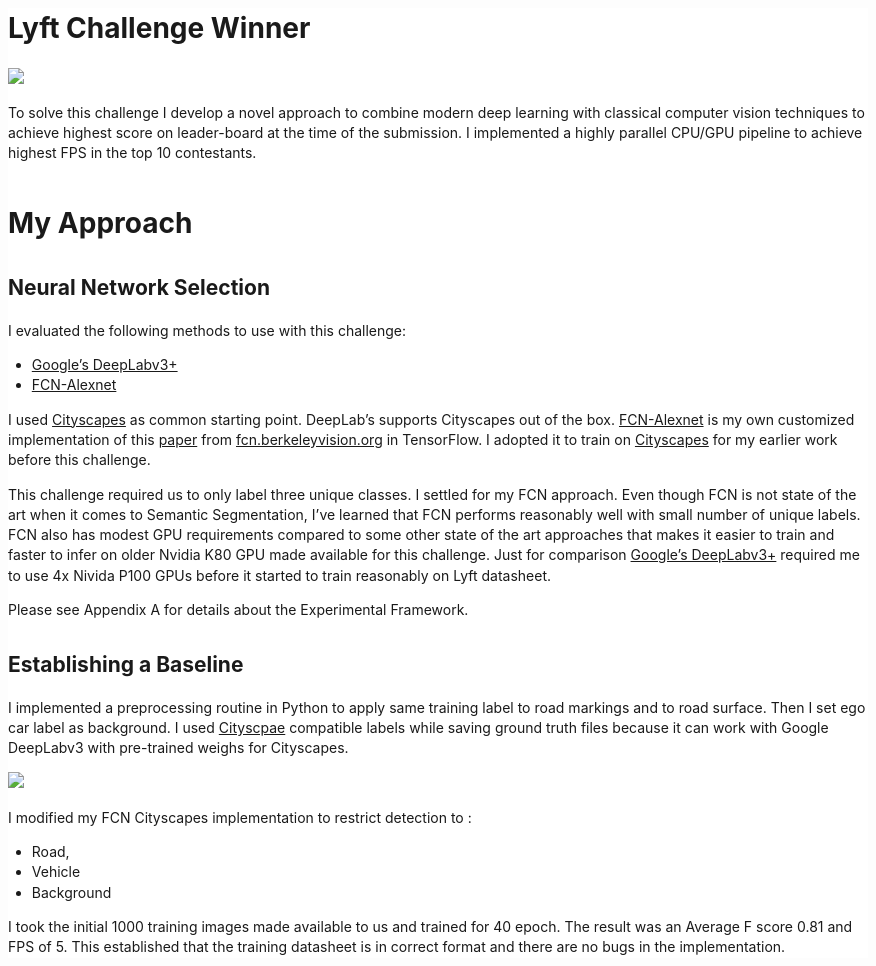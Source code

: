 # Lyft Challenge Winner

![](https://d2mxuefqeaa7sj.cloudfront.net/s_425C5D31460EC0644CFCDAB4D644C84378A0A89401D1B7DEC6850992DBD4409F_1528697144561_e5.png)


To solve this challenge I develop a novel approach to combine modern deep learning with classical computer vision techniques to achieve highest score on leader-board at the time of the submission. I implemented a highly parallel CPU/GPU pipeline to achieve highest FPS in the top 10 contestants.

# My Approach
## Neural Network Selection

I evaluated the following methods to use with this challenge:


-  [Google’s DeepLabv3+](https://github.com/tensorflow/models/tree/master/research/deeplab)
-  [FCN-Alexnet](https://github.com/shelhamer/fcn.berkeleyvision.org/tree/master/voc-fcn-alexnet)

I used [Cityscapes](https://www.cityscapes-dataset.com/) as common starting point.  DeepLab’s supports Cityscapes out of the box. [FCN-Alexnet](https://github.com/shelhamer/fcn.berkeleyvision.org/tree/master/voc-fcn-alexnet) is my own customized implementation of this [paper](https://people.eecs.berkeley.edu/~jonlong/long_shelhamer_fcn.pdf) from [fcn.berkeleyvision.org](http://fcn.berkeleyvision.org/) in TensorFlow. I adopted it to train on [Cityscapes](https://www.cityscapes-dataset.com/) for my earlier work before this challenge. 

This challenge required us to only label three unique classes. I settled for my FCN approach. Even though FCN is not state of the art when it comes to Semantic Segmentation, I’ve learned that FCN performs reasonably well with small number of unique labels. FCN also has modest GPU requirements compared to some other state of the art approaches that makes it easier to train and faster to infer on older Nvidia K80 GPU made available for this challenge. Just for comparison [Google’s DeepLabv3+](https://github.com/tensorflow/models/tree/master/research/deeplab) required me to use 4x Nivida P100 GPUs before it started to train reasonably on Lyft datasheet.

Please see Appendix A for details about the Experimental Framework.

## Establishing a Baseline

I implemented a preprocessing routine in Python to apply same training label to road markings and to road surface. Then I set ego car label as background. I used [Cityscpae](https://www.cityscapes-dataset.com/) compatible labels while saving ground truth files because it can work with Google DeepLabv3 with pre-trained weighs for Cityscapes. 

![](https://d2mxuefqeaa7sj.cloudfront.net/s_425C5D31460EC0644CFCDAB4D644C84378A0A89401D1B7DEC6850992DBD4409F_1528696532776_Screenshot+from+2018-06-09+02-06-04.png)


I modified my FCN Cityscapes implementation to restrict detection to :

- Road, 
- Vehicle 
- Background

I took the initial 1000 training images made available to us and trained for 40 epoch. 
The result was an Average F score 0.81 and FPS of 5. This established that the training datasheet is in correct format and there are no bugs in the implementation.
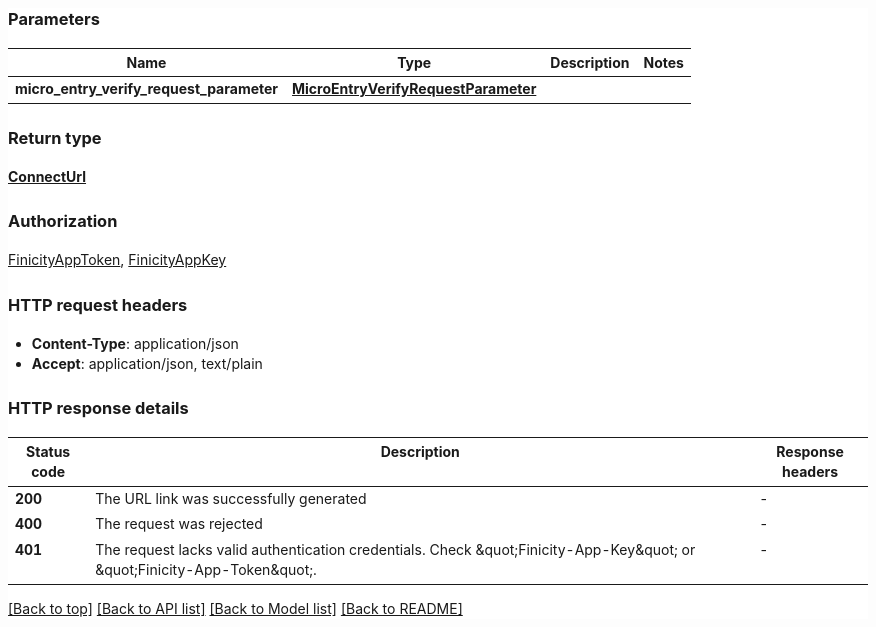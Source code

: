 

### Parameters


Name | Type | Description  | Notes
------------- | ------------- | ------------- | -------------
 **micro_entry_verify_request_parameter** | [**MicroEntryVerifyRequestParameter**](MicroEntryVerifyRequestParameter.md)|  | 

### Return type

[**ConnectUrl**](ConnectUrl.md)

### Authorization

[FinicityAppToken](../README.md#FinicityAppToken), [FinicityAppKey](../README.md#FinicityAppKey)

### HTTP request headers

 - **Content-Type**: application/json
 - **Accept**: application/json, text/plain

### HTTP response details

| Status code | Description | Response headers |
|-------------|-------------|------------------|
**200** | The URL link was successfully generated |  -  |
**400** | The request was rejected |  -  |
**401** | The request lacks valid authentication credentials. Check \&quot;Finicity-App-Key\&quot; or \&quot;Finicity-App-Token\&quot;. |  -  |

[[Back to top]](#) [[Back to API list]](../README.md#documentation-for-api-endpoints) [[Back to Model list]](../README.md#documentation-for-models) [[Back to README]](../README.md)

--------------------

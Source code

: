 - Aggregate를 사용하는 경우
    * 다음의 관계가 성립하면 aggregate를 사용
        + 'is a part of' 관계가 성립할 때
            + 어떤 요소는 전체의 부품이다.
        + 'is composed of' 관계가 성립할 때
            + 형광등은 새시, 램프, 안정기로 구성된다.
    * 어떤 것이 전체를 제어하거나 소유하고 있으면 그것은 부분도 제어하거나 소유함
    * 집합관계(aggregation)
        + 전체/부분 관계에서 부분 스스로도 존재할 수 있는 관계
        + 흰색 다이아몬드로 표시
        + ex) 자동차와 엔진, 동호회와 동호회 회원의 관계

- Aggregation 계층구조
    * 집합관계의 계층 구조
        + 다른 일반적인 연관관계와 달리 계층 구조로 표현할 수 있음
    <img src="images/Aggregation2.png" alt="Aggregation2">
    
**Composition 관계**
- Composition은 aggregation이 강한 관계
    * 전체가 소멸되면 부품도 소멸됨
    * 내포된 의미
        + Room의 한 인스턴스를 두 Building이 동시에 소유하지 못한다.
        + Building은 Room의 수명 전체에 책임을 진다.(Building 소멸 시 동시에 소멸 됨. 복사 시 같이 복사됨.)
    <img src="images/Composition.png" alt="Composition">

--------------------

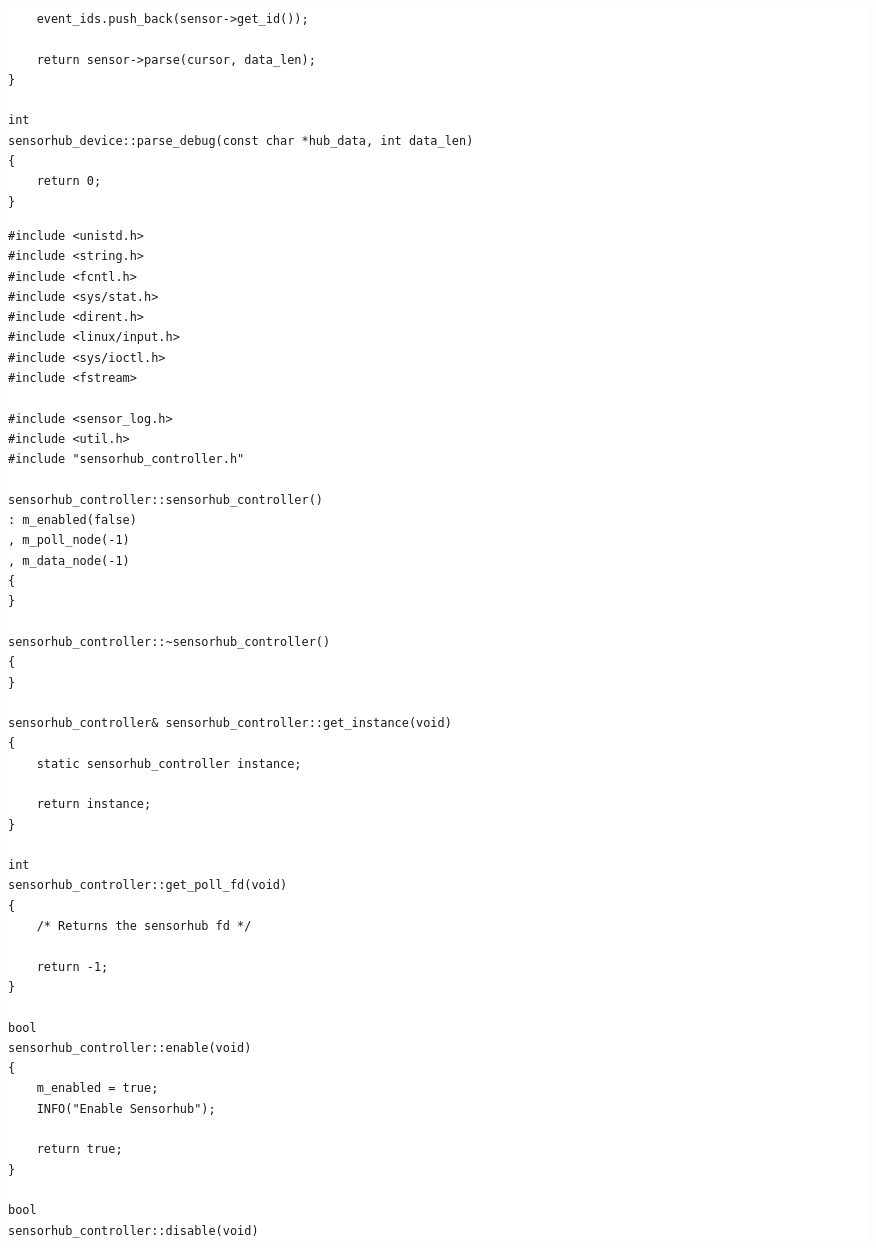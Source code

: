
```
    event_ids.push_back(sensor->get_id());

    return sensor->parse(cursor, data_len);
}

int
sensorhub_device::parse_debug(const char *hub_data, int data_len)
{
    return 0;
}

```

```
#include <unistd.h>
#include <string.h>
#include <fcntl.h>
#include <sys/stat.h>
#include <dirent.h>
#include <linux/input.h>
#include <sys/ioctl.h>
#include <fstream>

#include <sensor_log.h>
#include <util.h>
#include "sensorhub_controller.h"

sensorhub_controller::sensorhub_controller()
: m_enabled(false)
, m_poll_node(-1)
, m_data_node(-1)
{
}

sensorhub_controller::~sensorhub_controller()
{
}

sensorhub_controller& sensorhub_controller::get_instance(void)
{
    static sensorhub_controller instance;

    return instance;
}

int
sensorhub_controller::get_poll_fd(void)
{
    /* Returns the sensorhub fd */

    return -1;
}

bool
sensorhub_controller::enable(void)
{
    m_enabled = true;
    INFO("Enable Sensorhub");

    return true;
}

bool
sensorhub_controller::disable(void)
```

--------------------

» **The problem**
In the listing above, the lines from the one containing "The request was" through the one containing "The request lacks" must be set down exactly, with no other lines.

» **Result**
**400** | The request was rejected |  -  |
**401** | The request lacks valid authentication credentials. Check \&quot;Finicity-App-Key\&quot; or \&quot;Finicity-App-Token\&quot;. |  -  |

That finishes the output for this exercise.